The floorboards creak under his weight as he moves farther in, each step echoing faintly. His gaze travels slowly across the room.
It’s cramped—much smaller than the exterior suggests. It has the unmistakable atmosphere of a family business that’s been passed down: worn counters, retro light fixtures, the quiet lack of any real branding. It goes along with the little Kei knows about witches. Magic, like most trades, is usually inherited.
Shelves line every wall, sagging slightly under the weight of their contents. Several narrow display tables crowd the center of the shop. Kei glances over them without touching.
Bundles of dried herbs tied with twine. Dark glass bottles filled with opaque liquids. Powders. Twisted roots. Things suspended in oil.
Charms dangle in the window beside bundles of dried herbs, their brittle leaves casting thin, spindly shadows under the shop light. Among them hangs something white—bleached pale like seashells, but curved and jointed in a way that feels far too… anatomical.
Kei looks away quickly, swallowing down a prickle of unease.
“What can I do for you today?”
Kei startles at the sound of a voice behind him. He turns, eyes widening as they land on a man standing behind the counter.
The first thing he notices is the color of his eyes—blue like the Pacific at its deepest, somber and heavy. In the dim light they look almost black, until he shifts slightly and the overhead lamp catches them, revealing the blue current beneath.
Perched on his shoulder is an owl.

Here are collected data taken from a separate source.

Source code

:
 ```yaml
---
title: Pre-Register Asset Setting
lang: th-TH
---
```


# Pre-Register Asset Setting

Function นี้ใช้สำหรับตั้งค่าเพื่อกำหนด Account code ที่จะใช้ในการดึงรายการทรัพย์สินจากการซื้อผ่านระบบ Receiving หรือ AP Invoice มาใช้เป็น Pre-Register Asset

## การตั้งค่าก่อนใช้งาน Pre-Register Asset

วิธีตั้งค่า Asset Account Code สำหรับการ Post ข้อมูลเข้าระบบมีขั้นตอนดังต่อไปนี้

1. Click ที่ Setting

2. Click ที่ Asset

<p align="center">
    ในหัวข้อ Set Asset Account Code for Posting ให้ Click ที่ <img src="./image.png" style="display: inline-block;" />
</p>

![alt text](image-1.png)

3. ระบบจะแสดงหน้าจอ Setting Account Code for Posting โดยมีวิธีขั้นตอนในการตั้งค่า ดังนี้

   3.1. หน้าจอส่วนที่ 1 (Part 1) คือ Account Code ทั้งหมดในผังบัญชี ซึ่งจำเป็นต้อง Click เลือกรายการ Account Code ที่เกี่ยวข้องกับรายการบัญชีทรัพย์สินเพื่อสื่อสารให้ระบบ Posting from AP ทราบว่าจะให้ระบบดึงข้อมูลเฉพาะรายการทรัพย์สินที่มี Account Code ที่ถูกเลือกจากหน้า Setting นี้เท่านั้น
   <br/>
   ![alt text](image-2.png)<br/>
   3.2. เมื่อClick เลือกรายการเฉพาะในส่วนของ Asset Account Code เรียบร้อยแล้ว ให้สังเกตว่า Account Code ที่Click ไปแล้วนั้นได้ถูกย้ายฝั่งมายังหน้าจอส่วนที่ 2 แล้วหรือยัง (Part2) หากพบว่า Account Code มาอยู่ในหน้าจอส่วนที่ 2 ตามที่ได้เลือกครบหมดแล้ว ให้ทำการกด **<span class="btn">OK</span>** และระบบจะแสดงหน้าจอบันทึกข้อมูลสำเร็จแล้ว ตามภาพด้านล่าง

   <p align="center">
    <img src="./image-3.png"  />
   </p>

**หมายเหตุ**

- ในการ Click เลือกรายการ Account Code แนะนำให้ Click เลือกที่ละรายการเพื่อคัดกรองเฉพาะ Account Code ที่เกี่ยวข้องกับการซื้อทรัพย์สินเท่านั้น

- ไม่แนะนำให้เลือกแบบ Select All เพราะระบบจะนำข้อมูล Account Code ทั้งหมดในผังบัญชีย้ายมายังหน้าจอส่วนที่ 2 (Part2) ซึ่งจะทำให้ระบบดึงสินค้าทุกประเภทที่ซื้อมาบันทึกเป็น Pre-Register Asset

Its grey feathers lie dense, its body compact but steady. Its eyes are a piercing yellow, nearly as vivid as the witch’s blue, unblinking as they fix on Kei.
Kei feels immediately embarrassed, though he can’t justify why at first. He’s a customer. He walked into a shop. He intends to request a service. There is nothing illegal about that, nothing inherently shameful.

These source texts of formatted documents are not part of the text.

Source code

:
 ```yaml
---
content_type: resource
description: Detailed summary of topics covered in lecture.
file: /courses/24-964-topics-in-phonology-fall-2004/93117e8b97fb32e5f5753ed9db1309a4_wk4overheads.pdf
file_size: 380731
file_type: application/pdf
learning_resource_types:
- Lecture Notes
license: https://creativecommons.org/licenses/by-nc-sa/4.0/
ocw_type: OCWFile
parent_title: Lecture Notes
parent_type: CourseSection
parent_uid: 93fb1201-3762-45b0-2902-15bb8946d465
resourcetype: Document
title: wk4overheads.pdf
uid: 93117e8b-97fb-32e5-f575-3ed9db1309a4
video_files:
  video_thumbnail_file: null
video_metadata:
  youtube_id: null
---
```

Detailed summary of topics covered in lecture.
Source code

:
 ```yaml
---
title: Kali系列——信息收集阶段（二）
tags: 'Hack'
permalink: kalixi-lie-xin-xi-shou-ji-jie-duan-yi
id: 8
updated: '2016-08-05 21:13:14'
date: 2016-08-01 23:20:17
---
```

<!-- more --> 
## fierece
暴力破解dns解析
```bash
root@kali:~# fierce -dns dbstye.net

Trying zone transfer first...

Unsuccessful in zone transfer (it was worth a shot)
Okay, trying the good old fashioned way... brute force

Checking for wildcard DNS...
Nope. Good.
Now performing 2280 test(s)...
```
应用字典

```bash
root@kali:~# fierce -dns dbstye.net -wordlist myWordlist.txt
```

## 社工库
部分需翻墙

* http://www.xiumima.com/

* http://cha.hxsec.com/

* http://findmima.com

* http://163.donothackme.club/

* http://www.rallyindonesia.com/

And yet the way those two pairs of eyes hold him in place makes something tight pressurize low in his stomach. It’s unsettling; the way they seem not just to look at him, but through him. A thin wire, slicing cleanly through the flimsy clay of his rationalizations and exposing the real reason he’s standing here.
He clears his throat, pressing his knuckles lightly to his lips—thumb and forefinger brushing there for a brief second—before dropping his hand back to his side.
“Do you offer physical transformation services? Temporary would be preferable.”